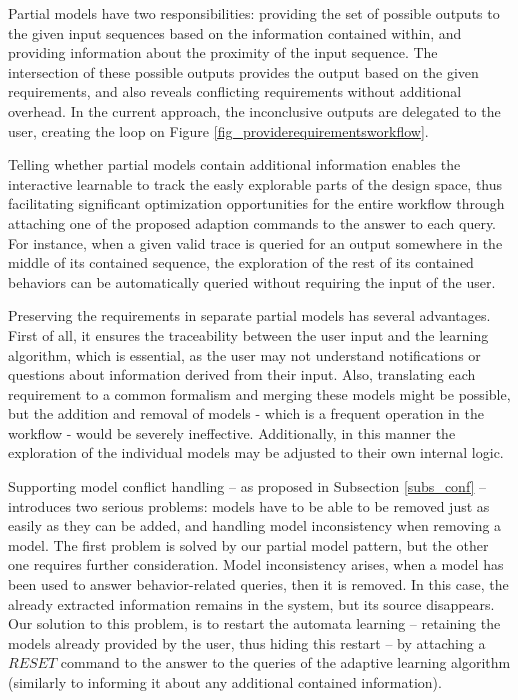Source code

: Partial models have two responsibilities: providing the set of possible outputs to the given input sequences based on the information contained within, and providing information about the proximity of the input sequence. The intersection of these possible outputs provides the output based on the given requirements, and also reveals conflicting requirements without additional overhead. In the current approach, the inconclusive outputs are delegated to the user, creating the loop on Figure \ref{fig_providerequirementsworkflow}.

Telling whether partial models contain additional information enables the interactive learnable to track the easly explorable parts of the design space, thus facilitating significant optimization opportunities for the entire workflow through attaching one of the proposed adaption commands to the answer to each query. For instance, when a given valid trace is queried for an output somewhere in the middle of its contained sequence, the exploration of the rest of its contained behaviors can be automatically queried without requiring the input of the user. 

Preserving the requirements in separate partial models has several advantages. First of all, it ensures the traceability between the user input and the learning algorithm, which is essential, as the user may not understand notifications or questions about information derived from their input. Also, translating each requirement to a common formalism and merging these models might be possible, but the addition and removal of models - which is a frequent operation in the workflow - would be severely ineffective. Additionally, in this manner the exploration of the individual models may be adjusted to their own internal logic.

Supporting model conflict handling -- as proposed in Subsection \ref{subs_conf} -- introduces two serious problems: models have to be able to be removed just as easily as they can be added, and handling model inconsistency when removing a model. The first problem is solved by our partial model pattern, but the other one requires further consideration. Model inconsistency arises, when a model has been used to answer behavior-related queries, then it is removed. In this case, the already extracted information remains in the system, but its source disappears. Our solution to this problem, is to restart the automata learning -- retaining the models already provided by the user, thus hiding this restart -- by attaching a $RESET$ command to the answer to the queries of the adaptive learning algorithm (similarly to informing it about any additional contained information).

※ ※ ※

ASSIGNMENT |
Your answer must be the records above, copied exactly, with no pictures.

RESULT BELOW |
Source code

: Partial models have two responsibilities: providing the set of possible outputs to the given input sequences based on the information contained within, and providing information about the proximity of the input sequence. The intersection of these possible outputs provides the output based on the given requirements, and also reveals conflicting requirements without additional overhead. In the current approach, the inconclusive outputs are delegated to the user, creating the loop on Figure \ref{fig_providerequirementsworkflow}.

Telling whether partial models contain additional information enables the interactive learnable to track the easly explorable parts of the design space, thus facilitating significant optimization opportunities for the entire workflow through attaching one of the proposed adaption commands to the answer to each query. For instance, when a given valid trace is queried for an output somewhere in the middle of its contained sequence, the exploration of the rest of its contained behaviors can be automatically queried without requiring the input of the user. 

Preserving the requirements in separate partial models has several advantages. First of all, it ensures the traceability between the user input and the learning algorithm, which is essential, as the user may not understand notifications or questions about information derived from their input. Also, translating each requirement to a common formalism and merging these models might be possible, but the addition and removal of models - which is a frequent operation in the workflow - would be severely ineffective. Additionally, in this manner the exploration of the individual models may be adjusted to their own internal logic.

Supporting model conflict handling -- as proposed in Subsection \ref{subs_conf} -- introduces two serious problems: models have to be able to be removed just as easily as they can be added, and handling model inconsistency when removing a model. The first problem is solved by our partial model pattern, but the other one requires further consideration. Model inconsistency arises, when a model has been used to answer behavior-related queries, then it is removed. In this case, the already extracted information remains in the system, but its source disappears. Our solution to this problem, is to restart the automata learning -- retaining the models already provided by the user, thus hiding this restart -- by attaching a $RESET$ command to the answer to the queries of the adaptive learning algorithm (similarly to informing it about any additional contained information).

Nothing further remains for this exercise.